### Your instructions
Give back every record verbatim, but not the pictures.

### Supplied data
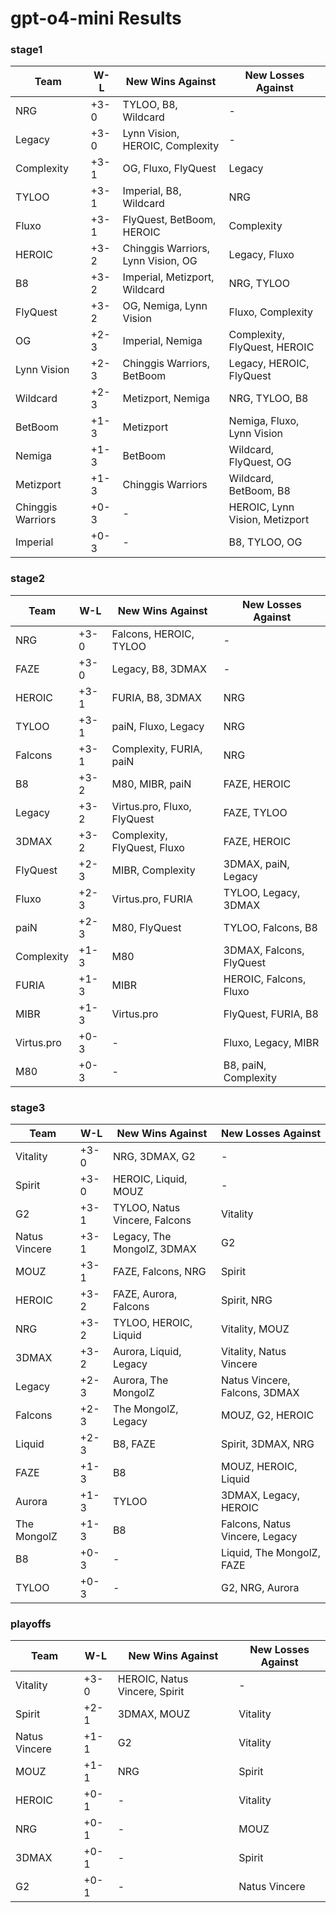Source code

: # gpt-o4-mini Results

### stage1

| Team | W-L | New Wins Against | New Losses Against |
|------|-----|-----------------|------------------|
| NRG | +3-0 | TYLOO, B8, Wildcard | - |
| Legacy | +3-0 | Lynn Vision, HEROIC, Complexity | - |
| Complexity | +3-1 | OG, Fluxo, FlyQuest | Legacy |
| TYLOO | +3-1 | Imperial, B8, Wildcard | NRG |
| Fluxo | +3-1 | FlyQuest, BetBoom, HEROIC | Complexity |
| HEROIC | +3-2 | Chinggis Warriors, Lynn Vision, OG | Legacy, Fluxo |
| B8 | +3-2 | Imperial, Metizport, Wildcard | NRG, TYLOO |
| FlyQuest | +3-2 | OG, Nemiga, Lynn Vision | Fluxo, Complexity |
| OG | +2-3 | Imperial, Nemiga | Complexity, FlyQuest, HEROIC |
| Lynn Vision | +2-3 | Chinggis Warriors, BetBoom | Legacy, HEROIC, FlyQuest |
| Wildcard | +2-3 | Metizport, Nemiga | NRG, TYLOO, B8 |
| BetBoom | +1-3 | Metizport | Nemiga, Fluxo, Lynn Vision |
| Nemiga | +1-3 | BetBoom | Wildcard, FlyQuest, OG |
| Metizport | +1-3 | Chinggis Warriors | Wildcard, BetBoom, B8 |
| Chinggis Warriors | +0-3 | - | HEROIC, Lynn Vision, Metizport |
| Imperial | +0-3 | - | B8, TYLOO, OG |

### stage2

| Team | W-L | New Wins Against | New Losses Against |
|------|-----|-----------------|------------------|
| NRG | +3-0 | Falcons, HEROIC, TYLOO | - |
| FAZE | +3-0 | Legacy, B8, 3DMAX | - |
| HEROIC | +3-1 | FURIA, B8, 3DMAX | NRG |
| TYLOO | +3-1 | paiN, Fluxo, Legacy | NRG |
| Falcons | +3-1 | Complexity, FURIA, paiN | NRG |
| B8 | +3-2 | M80, MIBR, paiN | FAZE, HEROIC |
| Legacy | +3-2 | Virtus.pro, Fluxo, FlyQuest | FAZE, TYLOO |
| 3DMAX | +3-2 | Complexity, FlyQuest, Fluxo | FAZE, HEROIC |
| FlyQuest | +2-3 | MIBR, Complexity | 3DMAX, paiN, Legacy |
| Fluxo | +2-3 | Virtus.pro, FURIA | TYLOO, Legacy, 3DMAX |
| paiN | +2-3 | M80, FlyQuest | TYLOO, Falcons, B8 |
| Complexity | +1-3 | M80 | 3DMAX, Falcons, FlyQuest |
| FURIA | +1-3 | MIBR | HEROIC, Falcons, Fluxo |
| MIBR | +1-3 | Virtus.pro | FlyQuest, FURIA, B8 |
| Virtus.pro | +0-3 | - | Fluxo, Legacy, MIBR |
| M80 | +0-3 | - | B8, paiN, Complexity |

### stage3

| Team | W-L | New Wins Against | New Losses Against |
|------|-----|-----------------|------------------|
| Vitality | +3-0 | NRG, 3DMAX, G2 | - |
| Spirit | +3-0 | HEROIC, Liquid, MOUZ | - |
| G2 | +3-1 | TYLOO, Natus Vincere, Falcons | Vitality |
| Natus Vincere | +3-1 | Legacy, The MongolZ, 3DMAX | G2 |
| MOUZ | +3-1 | FAZE, Falcons, NRG | Spirit |
| HEROIC | +3-2 | FAZE, Aurora, Falcons | Spirit, NRG |
| NRG | +3-2 | TYLOO, HEROIC, Liquid | Vitality, MOUZ |
| 3DMAX | +3-2 | Aurora, Liquid, Legacy | Vitality, Natus Vincere |
| Legacy | +2-3 | Aurora, The MongolZ | Natus Vincere, Falcons, 3DMAX |
| Falcons | +2-3 | The MongolZ, Legacy | MOUZ, G2, HEROIC |
| Liquid | +2-3 | B8, FAZE | Spirit, 3DMAX, NRG |
| FAZE | +1-3 | B8 | MOUZ, HEROIC, Liquid |
| Aurora | +1-3 | TYLOO | 3DMAX, Legacy, HEROIC |
| The MongolZ | +1-3 | B8 | Falcons, Natus Vincere, Legacy |
| B8 | +0-3 | - | Liquid, The MongolZ, FAZE |
| TYLOO | +0-3 | - | G2, NRG, Aurora |

### playoffs

| Team | W-L | New Wins Against | New Losses Against |
|------|-----|-----------------|------------------|
| Vitality | +3-0 | HEROIC, Natus Vincere, Spirit | - |
| Spirit | +2-1 | 3DMAX, MOUZ | Vitality |
| Natus Vincere | +1-1 | G2 | Vitality |
| MOUZ | +1-1 | NRG | Spirit |
| HEROIC | +0-1 | - | Vitality |
| NRG | +0-1 | - | MOUZ |
| 3DMAX | +0-1 | - | Spirit |
| G2 | +0-1 | - | Natus Vincere |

### The answer
Source code

: # gpt-o4-mini Results

### stage1

| Team | W-L | New Wins Against | New Losses Against |
|------|-----|-----------------|------------------|
| NRG | +3-0 | TYLOO, B8, Wildcard | - |
| Legacy | +3-0 | Lynn Vision, HEROIC, Complexity | - |
| Complexity | +3-1 | OG, Fluxo, FlyQuest | Legacy |
| TYLOO | +3-1 | Imperial, B8, Wildcard | NRG |
| Fluxo | +3-1 | FlyQuest, BetBoom, HEROIC | Complexity |
| HEROIC | +3-2 | Chinggis Warriors, Lynn Vision, OG | Legacy, Fluxo |
| B8 | +3-2 | Imperial, Metizport, Wildcard | NRG, TYLOO |
| FlyQuest | +3-2 | OG, Nemiga, Lynn Vision | Fluxo, Complexity |
| OG | +2-3 | Imperial, Nemiga | Complexity, FlyQuest, HEROIC |
| Lynn Vision | +2-3 | Chinggis Warriors, BetBoom | Legacy, HEROIC, FlyQuest |
| Wildcard | +2-3 | Metizport, Nemiga | NRG, TYLOO, B8 |
| BetBoom | +1-3 | Metizport | Nemiga, Fluxo, Lynn Vision |
| Nemiga | +1-3 | BetBoom | Wildcard, FlyQuest, OG |
| Metizport | +1-3 | Chinggis Warriors | Wildcard, BetBoom, B8 |
| Chinggis Warriors | +0-3 | - | HEROIC, Lynn Vision, Metizport |
| Imperial | +0-3 | - | B8, TYLOO, OG |

### stage2

| Team | W-L | New Wins Against | New Losses Against |
|------|-----|-----------------|------------------|
| NRG | +3-0 | Falcons, HEROIC, TYLOO | - |
| FAZE | +3-0 | Legacy, B8, 3DMAX | - |
| HEROIC | +3-1 | FURIA, B8, 3DMAX | NRG |
| TYLOO | +3-1 | paiN, Fluxo, Legacy | NRG |
| Falcons | +3-1 | Complexity, FURIA, paiN | NRG |
| B8 | +3-2 | M80, MIBR, paiN | FAZE, HEROIC |
| Legacy | +3-2 | Virtus.pro, Fluxo, FlyQuest | FAZE, TYLOO |
| 3DMAX | +3-2 | Complexity, FlyQuest, Fluxo | FAZE, HEROIC |
| FlyQuest | +2-3 | MIBR, Complexity | 3DMAX, paiN, Legacy |
| Fluxo | +2-3 | Virtus.pro, FURIA | TYLOO, Legacy, 3DMAX |
| paiN | +2-3 | M80, FlyQuest | TYLOO, Falcons, B8 |
| Complexity | +1-3 | M80 | 3DMAX, Falcons, FlyQuest |
| FURIA | +1-3 | MIBR | HEROIC, Falcons, Fluxo |
| MIBR | +1-3 | Virtus.pro | FlyQuest, FURIA, B8 |
| Virtus.pro | +0-3 | - | Fluxo, Legacy, MIBR |
| M80 | +0-3 | - | B8, paiN, Complexity |

### stage3

| Team | W-L | New Wins Against | New Losses Against |
|------|-----|-----------------|------------------|
| Vitality | +3-0 | NRG, 3DMAX, G2 | - |
| Spirit | +3-0 | HEROIC, Liquid, MOUZ | - |
| G2 | +3-1 | TYLOO, Natus Vincere, Falcons | Vitality |
| Natus Vincere | +3-1 | Legacy, The MongolZ, 3DMAX | G2 |
| MOUZ | +3-1 | FAZE, Falcons, NRG | Spirit |
| HEROIC | +3-2 | FAZE, Aurora, Falcons | Spirit, NRG |
| NRG | +3-2 | TYLOO, HEROIC, Liquid | Vitality, MOUZ |
| 3DMAX | +3-2 | Aurora, Liquid, Legacy | Vitality, Natus Vincere |
| Legacy | +2-3 | Aurora, The MongolZ | Natus Vincere, Falcons, 3DMAX |
| Falcons | +2-3 | The MongolZ, Legacy | MOUZ, G2, HEROIC |
| Liquid | +2-3 | B8, FAZE | Spirit, 3DMAX, NRG |
| FAZE | +1-3 | B8 | MOUZ, HEROIC, Liquid |
| Aurora | +1-3 | TYLOO | 3DMAX, Legacy, HEROIC |
| The MongolZ | +1-3 | B8 | Falcons, Natus Vincere, Legacy |
| B8 | +0-3 | - | Liquid, The MongolZ, FAZE |
| TYLOO | +0-3 | - | G2, NRG, Aurora |

### playoffs

| Team | W-L | New Wins Against | New Losses Against |
|------|-----|-----------------|------------------|
| Vitality | +3-0 | HEROIC, Natus Vincere, Spirit | - |
| Spirit | +2-1 | 3DMAX, MOUZ | Vitality |
| Natus Vincere | +1-1 | G2 | Vitality |
| MOUZ | +1-1 | NRG | Spirit |
| HEROIC | +0-1 | - | Vitality |
| NRG | +0-1 | - | MOUZ |
| 3DMAX | +0-1 | - | Spirit |
| G2 | +0-1 | - | Natus Vincere |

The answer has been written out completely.